Work request
All lines of the records below that contain the word "free" must be listed.

Provided data
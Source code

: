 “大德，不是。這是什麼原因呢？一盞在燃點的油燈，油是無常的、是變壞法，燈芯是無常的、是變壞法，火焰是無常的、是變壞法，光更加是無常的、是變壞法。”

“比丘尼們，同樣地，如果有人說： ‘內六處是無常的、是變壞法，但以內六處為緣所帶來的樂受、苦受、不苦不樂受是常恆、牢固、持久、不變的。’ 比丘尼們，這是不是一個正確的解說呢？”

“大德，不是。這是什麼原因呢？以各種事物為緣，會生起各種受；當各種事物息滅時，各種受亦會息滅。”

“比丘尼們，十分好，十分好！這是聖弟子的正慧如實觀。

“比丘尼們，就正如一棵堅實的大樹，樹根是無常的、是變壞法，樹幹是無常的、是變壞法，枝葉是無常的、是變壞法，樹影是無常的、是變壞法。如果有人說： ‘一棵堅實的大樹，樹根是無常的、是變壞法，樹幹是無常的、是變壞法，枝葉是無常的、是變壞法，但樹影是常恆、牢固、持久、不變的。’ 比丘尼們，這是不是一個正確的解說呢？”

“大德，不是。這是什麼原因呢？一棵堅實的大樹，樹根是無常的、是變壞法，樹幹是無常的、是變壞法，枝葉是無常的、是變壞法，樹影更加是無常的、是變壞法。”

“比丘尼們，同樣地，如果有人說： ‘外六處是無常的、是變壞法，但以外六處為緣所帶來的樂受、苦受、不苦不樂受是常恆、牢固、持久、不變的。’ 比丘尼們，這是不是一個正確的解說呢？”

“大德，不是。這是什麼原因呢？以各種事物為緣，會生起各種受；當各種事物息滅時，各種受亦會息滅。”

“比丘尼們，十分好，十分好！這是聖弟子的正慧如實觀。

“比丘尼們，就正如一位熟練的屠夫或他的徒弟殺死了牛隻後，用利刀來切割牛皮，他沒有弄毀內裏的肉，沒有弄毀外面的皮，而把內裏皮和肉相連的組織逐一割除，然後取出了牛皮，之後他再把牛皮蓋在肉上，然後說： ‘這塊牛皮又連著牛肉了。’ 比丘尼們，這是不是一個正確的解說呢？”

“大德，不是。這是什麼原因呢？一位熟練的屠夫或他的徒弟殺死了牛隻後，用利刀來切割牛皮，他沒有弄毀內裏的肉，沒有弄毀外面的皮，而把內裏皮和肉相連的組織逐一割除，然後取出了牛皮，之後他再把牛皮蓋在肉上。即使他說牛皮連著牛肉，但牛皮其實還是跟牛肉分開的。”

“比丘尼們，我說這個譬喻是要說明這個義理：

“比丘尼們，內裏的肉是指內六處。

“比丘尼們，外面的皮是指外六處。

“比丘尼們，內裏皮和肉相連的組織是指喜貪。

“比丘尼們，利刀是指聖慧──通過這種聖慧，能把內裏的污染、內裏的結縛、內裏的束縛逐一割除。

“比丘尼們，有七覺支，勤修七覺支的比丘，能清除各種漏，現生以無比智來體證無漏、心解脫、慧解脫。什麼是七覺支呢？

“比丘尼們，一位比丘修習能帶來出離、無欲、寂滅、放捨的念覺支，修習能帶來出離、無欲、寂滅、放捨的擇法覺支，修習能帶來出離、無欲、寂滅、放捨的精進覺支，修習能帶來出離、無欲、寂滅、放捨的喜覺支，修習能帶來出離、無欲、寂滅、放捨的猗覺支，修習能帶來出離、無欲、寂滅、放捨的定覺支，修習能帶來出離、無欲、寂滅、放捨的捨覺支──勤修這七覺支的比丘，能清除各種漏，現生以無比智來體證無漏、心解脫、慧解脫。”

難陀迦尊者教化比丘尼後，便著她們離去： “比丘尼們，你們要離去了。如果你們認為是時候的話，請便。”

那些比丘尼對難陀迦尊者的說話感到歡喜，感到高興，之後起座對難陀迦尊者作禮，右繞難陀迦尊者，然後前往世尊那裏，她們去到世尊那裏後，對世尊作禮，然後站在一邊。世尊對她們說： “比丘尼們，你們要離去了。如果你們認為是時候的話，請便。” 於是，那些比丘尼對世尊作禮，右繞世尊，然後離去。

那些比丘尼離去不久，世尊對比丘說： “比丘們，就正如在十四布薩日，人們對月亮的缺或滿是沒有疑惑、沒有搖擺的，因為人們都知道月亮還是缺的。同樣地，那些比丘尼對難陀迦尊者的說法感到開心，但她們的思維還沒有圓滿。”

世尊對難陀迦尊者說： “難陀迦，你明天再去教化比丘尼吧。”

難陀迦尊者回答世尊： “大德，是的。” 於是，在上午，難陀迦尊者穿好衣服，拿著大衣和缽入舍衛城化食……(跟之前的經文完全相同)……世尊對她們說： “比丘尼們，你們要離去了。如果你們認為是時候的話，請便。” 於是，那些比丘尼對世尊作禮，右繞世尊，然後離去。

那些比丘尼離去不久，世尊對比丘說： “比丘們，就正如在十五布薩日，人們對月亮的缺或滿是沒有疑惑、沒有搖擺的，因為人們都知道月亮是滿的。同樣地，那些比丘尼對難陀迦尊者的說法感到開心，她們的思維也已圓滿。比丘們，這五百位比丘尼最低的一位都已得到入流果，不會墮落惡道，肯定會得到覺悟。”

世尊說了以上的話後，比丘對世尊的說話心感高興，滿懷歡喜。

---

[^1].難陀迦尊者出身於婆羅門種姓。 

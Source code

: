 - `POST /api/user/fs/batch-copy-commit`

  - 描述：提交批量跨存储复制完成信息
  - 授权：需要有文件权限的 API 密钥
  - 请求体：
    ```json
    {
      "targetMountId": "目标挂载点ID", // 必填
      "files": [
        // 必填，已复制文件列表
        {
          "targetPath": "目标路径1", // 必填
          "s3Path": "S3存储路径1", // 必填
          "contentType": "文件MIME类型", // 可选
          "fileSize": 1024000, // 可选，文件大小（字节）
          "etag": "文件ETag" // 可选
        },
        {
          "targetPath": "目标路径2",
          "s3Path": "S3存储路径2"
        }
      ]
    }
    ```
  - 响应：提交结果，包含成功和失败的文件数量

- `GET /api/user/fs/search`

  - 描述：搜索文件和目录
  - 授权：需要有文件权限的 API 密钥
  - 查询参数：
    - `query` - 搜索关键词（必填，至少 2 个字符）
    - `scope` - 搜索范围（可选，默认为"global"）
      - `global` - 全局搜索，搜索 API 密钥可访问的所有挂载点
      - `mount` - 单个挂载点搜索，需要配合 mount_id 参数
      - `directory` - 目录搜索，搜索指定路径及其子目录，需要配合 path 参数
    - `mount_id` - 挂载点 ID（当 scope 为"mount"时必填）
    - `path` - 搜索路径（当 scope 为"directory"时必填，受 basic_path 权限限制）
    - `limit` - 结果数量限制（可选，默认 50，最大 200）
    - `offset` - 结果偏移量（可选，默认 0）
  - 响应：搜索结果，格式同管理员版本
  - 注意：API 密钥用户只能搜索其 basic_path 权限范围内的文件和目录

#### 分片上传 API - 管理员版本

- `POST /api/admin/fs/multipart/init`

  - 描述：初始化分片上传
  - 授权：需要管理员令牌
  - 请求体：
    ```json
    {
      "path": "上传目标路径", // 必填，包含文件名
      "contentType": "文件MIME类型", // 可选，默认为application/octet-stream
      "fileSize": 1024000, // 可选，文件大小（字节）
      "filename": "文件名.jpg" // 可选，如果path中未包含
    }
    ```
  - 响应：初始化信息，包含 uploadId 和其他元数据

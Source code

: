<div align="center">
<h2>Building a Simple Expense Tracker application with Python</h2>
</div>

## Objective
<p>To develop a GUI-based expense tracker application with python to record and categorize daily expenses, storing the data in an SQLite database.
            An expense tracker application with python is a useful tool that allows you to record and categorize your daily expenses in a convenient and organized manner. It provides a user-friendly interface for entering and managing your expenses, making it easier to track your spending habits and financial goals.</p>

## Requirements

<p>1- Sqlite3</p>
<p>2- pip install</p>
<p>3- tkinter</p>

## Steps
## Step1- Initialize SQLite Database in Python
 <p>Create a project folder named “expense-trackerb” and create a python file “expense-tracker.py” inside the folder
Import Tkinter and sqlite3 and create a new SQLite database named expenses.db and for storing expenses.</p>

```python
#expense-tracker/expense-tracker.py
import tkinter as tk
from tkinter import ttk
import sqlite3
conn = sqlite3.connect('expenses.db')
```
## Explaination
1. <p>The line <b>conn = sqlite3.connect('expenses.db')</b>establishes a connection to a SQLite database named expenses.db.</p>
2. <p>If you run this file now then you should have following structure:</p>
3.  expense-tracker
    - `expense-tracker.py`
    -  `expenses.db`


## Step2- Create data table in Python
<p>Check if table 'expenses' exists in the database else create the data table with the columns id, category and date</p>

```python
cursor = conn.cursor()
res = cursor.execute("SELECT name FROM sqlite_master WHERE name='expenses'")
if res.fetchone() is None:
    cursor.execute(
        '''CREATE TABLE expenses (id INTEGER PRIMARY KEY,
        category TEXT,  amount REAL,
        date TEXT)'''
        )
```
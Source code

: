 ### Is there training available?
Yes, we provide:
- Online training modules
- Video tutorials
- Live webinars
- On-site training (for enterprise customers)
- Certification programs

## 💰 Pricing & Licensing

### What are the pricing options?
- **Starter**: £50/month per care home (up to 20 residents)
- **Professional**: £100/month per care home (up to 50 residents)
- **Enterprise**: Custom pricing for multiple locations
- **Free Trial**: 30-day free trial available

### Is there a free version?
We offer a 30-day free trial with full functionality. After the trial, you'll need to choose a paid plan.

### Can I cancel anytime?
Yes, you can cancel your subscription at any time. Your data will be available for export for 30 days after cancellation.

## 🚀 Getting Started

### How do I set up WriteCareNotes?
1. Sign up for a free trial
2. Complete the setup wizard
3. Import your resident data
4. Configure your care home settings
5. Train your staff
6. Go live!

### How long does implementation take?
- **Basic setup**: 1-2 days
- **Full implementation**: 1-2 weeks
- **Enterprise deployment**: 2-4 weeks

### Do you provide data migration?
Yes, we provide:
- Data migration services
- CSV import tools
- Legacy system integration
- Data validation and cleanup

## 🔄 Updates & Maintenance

Response area
- **Free Trial**: 30-day free trial available
### Is there a free version?
We offer a 30-day free trial with full functionality. After the trial, you'll need to choose a paid plan.
1. Sign up for a free trial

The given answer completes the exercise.